The final project can have several forms:
- Read and digest a paper (or pair of related papers) that we haven’t covered in class, and produce a set of lecture notes about it, presenting and proving the main results. The lecture notes should be of the form that we have been producing: a rigorous, and concise presentation of the main result of the paper. They should draw connections to material we have covered in class where appropriate.
- A more open ended research investigation of your choosing. This can be entirely empirical, or entirely theoretical, or anywhere in between. The product of this should be a clear, precise writeup in the form of an academic paper, clearly framing your problem in the context of the academic literature, and describing your investigations and findings.
Students are invited to work in groups. In either case, the final product will be due on or before the date on which the final exam would have been scheduled (At Penn, this is December 18). Students who are interested in presenting their work in the last several class periods are invited to do so, for extra credit. Contact us!

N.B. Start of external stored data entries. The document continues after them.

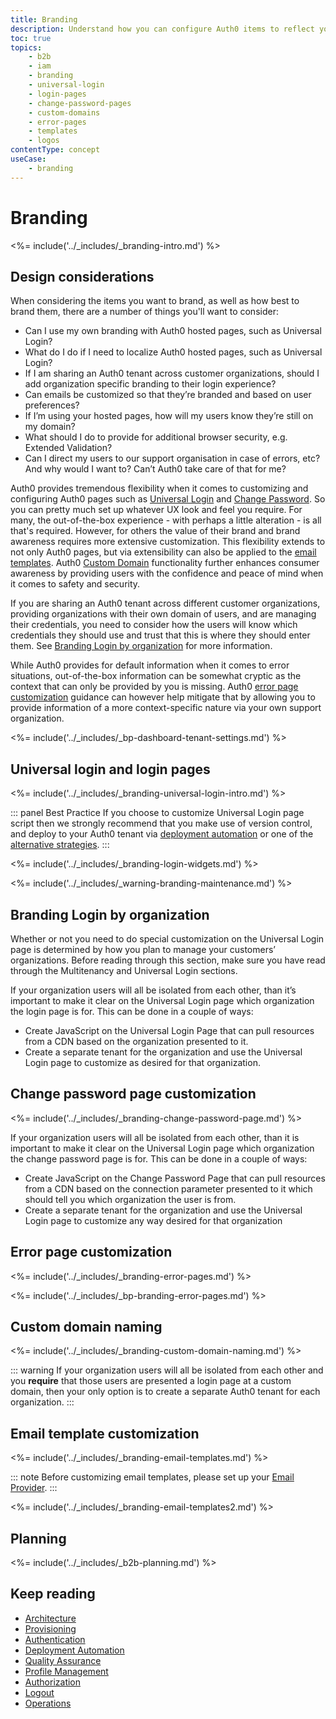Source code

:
 ```yaml
---
title: Branding
description: Understand how you can configure Auth0 items to reflect your brand and desired user experience
toc: true
topics:
    - b2b
    - iam
    - branding
    - universal-login
    - login-pages
    - change-password-pages
    - custom-domains
    - error-pages
    - templates
    - logos
contentType: concept
useCase:
    - branding
---
```

# Branding

<%= include('../_includes/_branding-intro.md') %>

## Design considerations

When considering the items you want to brand, as well as how best to brand them, there are a number of things you'll want to consider:

* Can I use my own branding with Auth0 hosted pages, such as Universal Login?
* What do I do if I need to localize Auth0 hosted pages, such as Universal Login?
* If I am sharing an Auth0 tenant across customer organizations, should I add organization specific branding to their login experience?
* Can emails be customized so that they’re branded and based on user preferences?
* If I’m using your hosted pages, how will my users know they’re still on my domain?
* What should I do to provide for additional browser security, e.g. Extended Validation?
* Can I direct my users to our support organisation in case of errors, etc? And why would I want to? Can’t Auth0 take care of that for me? 

Auth0 provides tremendous flexibility when it comes to customizing and configuring Auth0 pages such as [Universal Login](/architecture-scenarios/b2b/b2b-branding#universal-login-and-login-pages) and [Change Password](/architecture-scenarios/b2b/b2b-branding#change-password-page-customization). So you can pretty much set up whatever UX look and feel you require. For many, the out-of-the-box experience - with perhaps a little alteration - is all that's required. However, for others the value of their brand and brand awareness requires more extensive customization. This flexibility extends to not only Auth0 pages, but via extensibility can also be applied to the [email templates](/architecture-scenarios/b2b/b2b-branding#email-template-customization). Auth0 [Custom Domain](/architecture-scenarios/b2b/b2b-branding#custom-domain-naming) functionality further enhances consumer awareness by providing users with the confidence and peace of mind when it comes to safety and security. 

If you are sharing an Auth0 tenant across different customer organizations, providing organizations with their own domain of users, and are managing their credentials, you need to consider how the users will know which credentials they should use and trust that this is where they should enter them.  See [Branding Login by organization](#branding-login-by-organization) for more information.

While Auth0 provides for default information when it comes to error situations, out-of-the-box information can be somewhat cryptic as the context that can only be provided by you is missing. Auth0 [error page customization](/architecture-scenarios/b2b/b2b-branding#error-page-customization) guidance can however help mitigate that by allowing you to provide information of a more context-specific nature via your own support organization. 

<%= include('../_includes/_bp-dashboard-tenant-settings.md') %>

## Universal login and login pages

<%= include('../_includes/_branding-universal-login-intro.md') %>

::: panel Best Practice
If you choose to customize Universal Login page script then we strongly recommend that you make use of version control, and deploy to your Auth0 tenant via [deployment automation](/architecture-scenarios/b2b/b2b-deployment) or one of the [alternative strategies](/universal-login/version-control).
:::

<%= include('../_includes/_branding-login-widgets.md') %>

<%= include('../_includes/_warning-branding-maintenance.md') %>

## Branding Login by organization

Whether or not you need to do special customization on the Universal Login page is determined by how you plan to manage your customers’ organizations.  Before reading through this section, make sure you have read through the Multitenancy and Universal Login sections.

If your organization users will all be isolated from each other, than it’s important to make it clear on the Universal Login page which organization the login page is for.  This can be done in a couple of ways:

* Create JavaScript on the Universal Login Page that can pull resources from a CDN based on the organization presented to it.
* Create a separate tenant for the organization and use the Universal Login page to customize as desired for that organization.

## Change password page customization

<%= include('../_includes/_branding-change-password-page.md') %>

If your organization users will all be isolated from each other, than it is important to make it clear on the Universal Login page which organization the change password page is for. This can be done in a couple of ways:

* Create JavaScript on the Change Password Page that can pull resources from a CDN based on the connection parameter presented to it which should tell you which organization the user is from.
* Create a separate tenant for the organization and use the Universal Login page to customize any way desired for that organization

## Error page customization

<%= include('../_includes/_branding-error-pages.md') %>

<%= include('../_includes/_bp-branding-error-pages.md') %>

## Custom domain naming

<%= include('../_includes/_branding-custom-domain-naming.md') %>

::: warning
If your organization users will all be isolated from each other and you **require** that those users are presented a login page at a custom domain, then your only option is to create a separate Auth0 tenant for each organization.
:::

## Email template customization

<%= include('../_includes/_branding-email-templates.md') %>

::: note
Before customizing email templates, please set up your [Email Provider](/architecture-scenarios/b2b/b2b-operations#email-provider-setup).
:::

<%= include('../_includes/_branding-email-templates2.md') %>

## Planning

<%= include('../_includes/_b2b-planning.md') %>

## Keep reading

* [Architecture](/architecture-scenarios/b2b/b2b-architecture)
* [Provisioning](/architecture-scenarios/b2b/b2b-provisioning)
* [Authentication](/architecture-scenarios/b2b/b2b-authentication)
* [Deployment Automation](/architecture-scenarios/b2b/b2b-deployment)
* [Quality Assurance](/architecture-scenarios/b2b/b2b-qa)
* [Profile Management](/architecture-scenarios//b2b/b2b-profile-mgmt)
* [Authorization](/architecture-scenarios/b2b/b2b-authorization)
* [Logout](/architecture-scenarios/b2b/b2b-logout)
* [Operations](/architecture-scenarios/b2b/b2b-operations)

Topics to turn into a lecture:
- Proving Chernoff-like concentration bounds using the stability tools we have developed in class:
- Other Differentially Private Estimators:
- Adaptive Data Gathering
- Bayesian Adaptive Data Analysis
- Hypothesis Testing
- Approaches from Statistics (Selective Inference and Post Selection Inference)
- Exact Post-Selection Inference with Application to the Lasso
- Optimal Inference after Model Selection
- Selective Inference with a Randomized Response
- Valid Post-Selection Inference
- Inferactive Data Analysis (N. Bi, J. Markovic, L. Xia, J. Taylor, arxiv 2017)
- Economic Approaches
Information Theoretic Views of Generalization(these will likely be covered in class)
Other project ideas:
- More Theory: Can you improve the bounds we have presented in class? Even improvements just in the constant factors can be extremely significant in practice, and the difference between a theoretical curiosity and a useful technique. What about efficient algorithms that obtain statistically valid results for large numbers of queries from structured classes? (We know we can’t hope for efficient mechanisms for arbitrary queries that are substantially better than the Gaussian mechanism… )

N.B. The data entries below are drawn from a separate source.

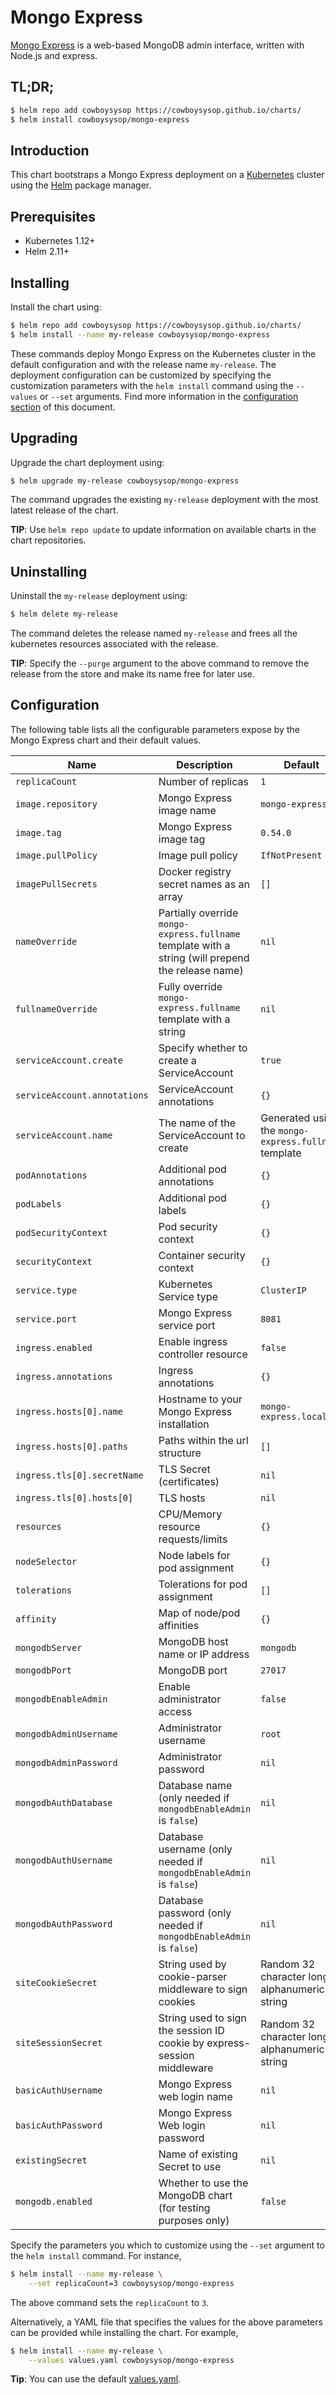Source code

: # Mongo Express

[Mongo Express](https://github.com/mongo-express/mongo-express) is a web-based MongoDB admin interface, written with Node.js and express.

## TL;DR;

```bash
$ helm repo add cowboysysop https://cowboysysop.github.io/charts/
$ helm install cowboysysop/mongo-express
```

## Introduction

This chart bootstraps a Mongo Express deployment on a [Kubernetes](http://kubernetes.io) cluster using the [Helm](https://helm.sh) package manager.

## Prerequisites

- Kubernetes 1.12+
- Helm 2.11+

## Installing

Install the chart using:

```bash
$ helm repo add cowboysysop https://cowboysysop.github.io/charts/
$ helm install --name my-release cowboysysop/mongo-express
```

These commands deploy Mongo Express on the Kubernetes cluster in the default configuration and with the release name `my-release`. The deployment configuration can be customized by specifying the customization parameters with the `helm install` command using the `--values` or `--set` arguments. Find more information in the [configuration section](#configuration) of this document.

## Upgrading

Upgrade the chart deployment using:

```bash
$ helm upgrade my-release cowboysysop/mongo-express
```

The command upgrades the existing `my-release` deployment with the most latest release of the chart.

**TIP**: Use `helm repo update` to update information on available charts in the chart repositories.

## Uninstalling

Uninstall the `my-release` deployment using:

```bash
$ helm delete my-release
```

The command deletes the release named `my-release` and frees all the kubernetes resources associated with the release.

**TIP**: Specify the `--purge` argument to the above command to remove the release from the store and make its name free for later use.

## Configuration

The following table lists all the configurable parameters expose by the Mongo Express chart and their default values.

| Name                         | Description                                                                                        | Default                                               |
|------------------------------|----------------------------------------------------------------------------------------------------|-------------------------------------------------------|
| `replicaCount`               | Number of replicas                                                                                 | `1`                                                   |
| `image.repository`           | Mongo Express image name                                                                           | `mongo-express`                                       |
| `image.tag`                  | Mongo Express image tag                                                                            | `0.54.0`                                              |
| `image.pullPolicy`           | Image pull policy                                                                                  | `IfNotPresent`                                        |
| `imagePullSecrets`           | Docker registry secret names as an array                                                           | `[]`                                                  |
| `nameOverride`               | Partially override `mongo-express.fullname` template with a string (will prepend the release name) | `nil`                                                 |
| `fullnameOverride`           | Fully override `mongo-express.fullname` template with a string                                     | `nil`                                                 |
| `serviceAccount.create`      | Specify whether to create a ServiceAccount                                                         | `true`                                                |
| `serviceAccount.annotations` | ServiceAccount annotations                                                                         | `{}`                                                  |
| `serviceAccount.name`        | The name of the ServiceAccount to create                                                           | Generated using the `mongo-express.fullname` template |
| `podAnnotations`             | Additional pod annotations                                                                         | `{}`                                                  |
| `podLabels`                  | Additional pod labels                                                                              | `{}`                                                  |
| `podSecurityContext`         | Pod security context                                                                               | `{}`                                                  |
| `securityContext`            | Container security context                                                                         | `{}`                                                  |
| `service.type`               | Kubernetes Service type                                                                            | `ClusterIP`                                           |
| `service.port`               | Mongo Express service port                                                                         | `8081`                                                |
| `ingress.enabled`            | Enable ingress controller resource                                                                 | `false`                                               |
| `ingress.annotations`        | Ingress annotations                                                                                | `{}`                                                  |
| `ingress.hosts[0].name`      | Hostname to your Mongo Express installation                                                        | `mongo-express.local`                                 |
| `ingress.hosts[0].paths`     | Paths within the url structure                                                                     | `[]`                                                  |
| `ingress.tls[0].secretName`  | TLS Secret (certificates)                                                                          | `nil`                                                 |
| `ingress.tls[0].hosts[0]`    | TLS hosts                                                                                          | `nil`                                                 |
| `resources`                  | CPU/Memory resource requests/limits                                                                | `{}`                                                  |
| `nodeSelector`               | Node labels for pod assignment                                                                     | `{}`                                                  |
| `tolerations`                | Tolerations for pod assignment                                                                     | `[]`                                                  |
| `affinity`                   | Map of node/pod affinities                                                                         | `{}`                                                  |
| `mongodbServer`              | MongoDB host name or IP address                                                                    | `mongodb`                                             |
| `mongodbPort`                | MongoDB port                                                                                       | `27017`                                               |
| `mongodbEnableAdmin`         | Enable administrator access                                                                        | `false`                                               |
| `mongodbAdminUsername`       | Administrator username                                                                             | `root`                                                |
| `mongodbAdminPassword`       | Administrator password                                                                             | `nil`                                                 |
| `mongodbAuthDatabase`        | Database name (only needed if `mongodbEnableAdmin` is `false`)                                     | `nil`                                                 |
| `mongodbAuthUsername`        | Database username (only needed if `mongodbEnableAdmin` is `false`)                                 | `nil`                                                 |
| `mongodbAuthPassword`        | Database password (only needed if `mongodbEnableAdmin` is `false`)                                 | `nil`                                                 |
| `siteCookieSecret`           | String used by cookie-parser middleware to sign cookies                                            | Random 32 character long alphanumeric string          |
| `siteSessionSecret`          | String used to sign the session ID cookie by express-session middleware                            | Random 32 character long alphanumeric string          |
| `basicAuthUsername`          | Mongo Express web login name                                                                       | `nil`                                                 |
| `basicAuthPassword`          | Mongo Express Web login password                                                                   | `nil`                                                 |
| `existingSecret`             | Name of existing Secret to use                                                                     | `nil`                                                 |
| `mongodb.enabled`            | Whether to use the MongoDB chart (for testing purposes only)                                       | `false`                                               |

Specify the parameters you which to customize using the `--set` argument to the `helm install` command. For instance,

```bash
$ helm install --name my-release \
    --set replicaCount=3 cowboysysop/mongo-express
```

The above command sets the `replicaCount` to `3`.

Alternatively, a YAML file that specifies the values for the above parameters can be provided while installing the chart. For example,

```bash
$ helm install --name my-release \
    --values values.yaml cowboysysop/mongo-express
```

**Tip**: You can use the default [values.yaml](values.yaml).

- More practice: How well can the techniques we’ve presented in class be made to work in practical settings? What about if you set the parameters heuristically (rather than as dictated by the theorems?) The GuessAndCheck mechanism can be used to answer large numbers of queries if you have a way of coming up with mostly accurate guesses. We know that methods that can provably do this can’t run in polynomial time in general — but there might be good methods for heuristically coming up with accurate guesses. The reusable holdout is an example of this. Can you find others?
- Other kinds of adaptivity: We studied mitigations for the problem of adaptively selecting analyses. But adaptive data gathering can also introduce overfitting. (For example, I will continue gathering data until I obtain a p-value of < 0.05, at which point I will stop). See also the linked paper above. Are techniques from this class helpful in mitigating biases from other kinds of adaptivity?
- Markets for Statistical Validity: We have been studying techniques to guarantee statistical validity in a single research study. But datasets are shared amongst many researchers, and false discovery and overfitting are therefore research-community scale problems. How should we reason about overfitting at a multi-study scale? Are there market based approaches to allocating access to finite data sets?
- More: Don’t feel constrained by these suggestions — pick your own idea.